Let me be clear. I think people should learn to love their bodies, full stop. I don’t think they have to wait until they lose ten pounds to love their bodies. And I CERTAINLY don’t think they should “love their bodies enough” to lose ten pounds. If you want to lose ten pounds and you can safely lose ten pounds and it makes you happy then you should go for it. I mean, it’s your body and you should do whatever you think is best. But let me be clear. I don’t think body love means fixing up your body in a way that is more socially acceptable and then grudgingly deciding it’s okay. And I don’t think insisting that other women do to their bodies exactly what you chose to do to your body in order to learn to love their bodies is okay either. I think body love means being grateful and happy for your body the way it is right now.
Let me be clear about another thing.
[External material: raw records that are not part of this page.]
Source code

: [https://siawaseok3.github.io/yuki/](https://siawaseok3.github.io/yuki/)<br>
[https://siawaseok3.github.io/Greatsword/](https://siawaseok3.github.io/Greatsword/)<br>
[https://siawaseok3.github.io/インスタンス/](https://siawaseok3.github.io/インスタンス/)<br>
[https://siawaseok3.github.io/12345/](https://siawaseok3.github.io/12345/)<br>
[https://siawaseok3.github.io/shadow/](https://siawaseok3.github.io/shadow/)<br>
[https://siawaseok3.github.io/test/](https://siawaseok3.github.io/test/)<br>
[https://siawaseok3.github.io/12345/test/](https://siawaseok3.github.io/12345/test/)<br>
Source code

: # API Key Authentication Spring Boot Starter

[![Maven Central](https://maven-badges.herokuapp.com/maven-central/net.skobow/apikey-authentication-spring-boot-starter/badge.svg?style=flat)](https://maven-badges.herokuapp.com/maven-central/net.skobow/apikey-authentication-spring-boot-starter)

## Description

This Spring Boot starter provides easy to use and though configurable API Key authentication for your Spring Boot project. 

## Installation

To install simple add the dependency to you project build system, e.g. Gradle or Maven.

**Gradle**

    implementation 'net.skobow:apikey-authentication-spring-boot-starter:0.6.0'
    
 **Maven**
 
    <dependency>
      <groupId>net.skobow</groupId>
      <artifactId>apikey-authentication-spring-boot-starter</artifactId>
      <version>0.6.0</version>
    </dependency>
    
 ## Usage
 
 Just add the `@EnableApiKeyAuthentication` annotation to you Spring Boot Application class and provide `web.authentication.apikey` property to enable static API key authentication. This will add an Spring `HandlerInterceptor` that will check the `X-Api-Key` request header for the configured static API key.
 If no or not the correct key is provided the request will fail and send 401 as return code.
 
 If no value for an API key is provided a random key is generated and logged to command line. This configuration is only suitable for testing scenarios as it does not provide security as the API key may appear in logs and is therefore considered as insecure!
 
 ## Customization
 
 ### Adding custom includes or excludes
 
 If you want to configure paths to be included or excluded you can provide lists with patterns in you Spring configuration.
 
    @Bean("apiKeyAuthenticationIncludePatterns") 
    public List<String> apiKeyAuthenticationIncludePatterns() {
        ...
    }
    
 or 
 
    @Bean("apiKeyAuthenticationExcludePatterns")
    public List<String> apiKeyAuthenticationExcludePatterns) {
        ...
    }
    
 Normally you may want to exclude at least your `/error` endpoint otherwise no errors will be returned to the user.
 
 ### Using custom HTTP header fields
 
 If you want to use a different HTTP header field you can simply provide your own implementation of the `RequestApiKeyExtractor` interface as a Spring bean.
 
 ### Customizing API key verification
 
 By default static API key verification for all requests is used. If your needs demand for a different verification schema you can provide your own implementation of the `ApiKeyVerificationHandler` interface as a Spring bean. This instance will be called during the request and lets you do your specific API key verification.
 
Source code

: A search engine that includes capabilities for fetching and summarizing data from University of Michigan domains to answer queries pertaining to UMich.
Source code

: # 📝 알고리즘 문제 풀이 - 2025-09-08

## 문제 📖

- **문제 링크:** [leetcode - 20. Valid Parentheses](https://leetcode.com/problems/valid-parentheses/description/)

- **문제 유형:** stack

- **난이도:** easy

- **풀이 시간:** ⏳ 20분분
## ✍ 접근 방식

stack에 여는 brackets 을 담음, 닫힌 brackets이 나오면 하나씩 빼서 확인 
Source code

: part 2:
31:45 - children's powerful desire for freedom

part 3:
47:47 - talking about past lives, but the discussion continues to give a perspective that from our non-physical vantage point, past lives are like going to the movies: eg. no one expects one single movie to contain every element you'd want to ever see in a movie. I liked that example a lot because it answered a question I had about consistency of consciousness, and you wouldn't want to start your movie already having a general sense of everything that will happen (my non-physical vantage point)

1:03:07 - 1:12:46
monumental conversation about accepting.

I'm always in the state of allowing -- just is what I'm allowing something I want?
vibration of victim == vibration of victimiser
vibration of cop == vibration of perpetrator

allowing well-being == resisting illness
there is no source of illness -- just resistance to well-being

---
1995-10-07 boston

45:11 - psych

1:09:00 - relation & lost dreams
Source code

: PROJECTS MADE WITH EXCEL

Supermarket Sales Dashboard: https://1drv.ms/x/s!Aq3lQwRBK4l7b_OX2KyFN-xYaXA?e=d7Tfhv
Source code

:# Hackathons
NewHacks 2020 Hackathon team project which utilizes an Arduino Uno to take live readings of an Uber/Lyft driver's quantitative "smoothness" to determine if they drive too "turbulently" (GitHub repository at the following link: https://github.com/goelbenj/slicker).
Loving your body isn’t always easy. We are surrounded by images and toys and directives and advertising that convinces us that we can only love our bodies after certain conditions are met. We are told we can love our bodies after we get rid of stretch marks and cellulite and age spots and wrinkles and back fat and rolls and achieve a perfect thigh gap. In fact we are encouraged to love our bodies ENOUGH to spend the gobs of money and time purchasing creams and potions and pills and exercise torture devices and DVDs and costly and painful medical procedures to ensure that our body no longer has cellulite or wrinkles or stretch marks or age marks or chubby thighs and is finally, eventually (for the moment) acceptable.
And loving our bodies isn’t always easy, because as we age, our bodies change. We sag in places we didn’t. Strange marks appear on our skin. Our bodies are sometimes less able to do things they could before. We have to pee all. the. time. And sometimes we get sick. And if we get sick, there are plenty of people including medical professionals, large multinational companies, friends, families and complete strangers eager to tell us that if we had only tried their procedure or exercise or potion or pill or program or cleanse we wouldn’t have gotten sick in the first place. They tell us if we had loved our bodies enough to fix our bodies the way they said we should, everything would have been okay. So sometimes it’s hard to love our bodies.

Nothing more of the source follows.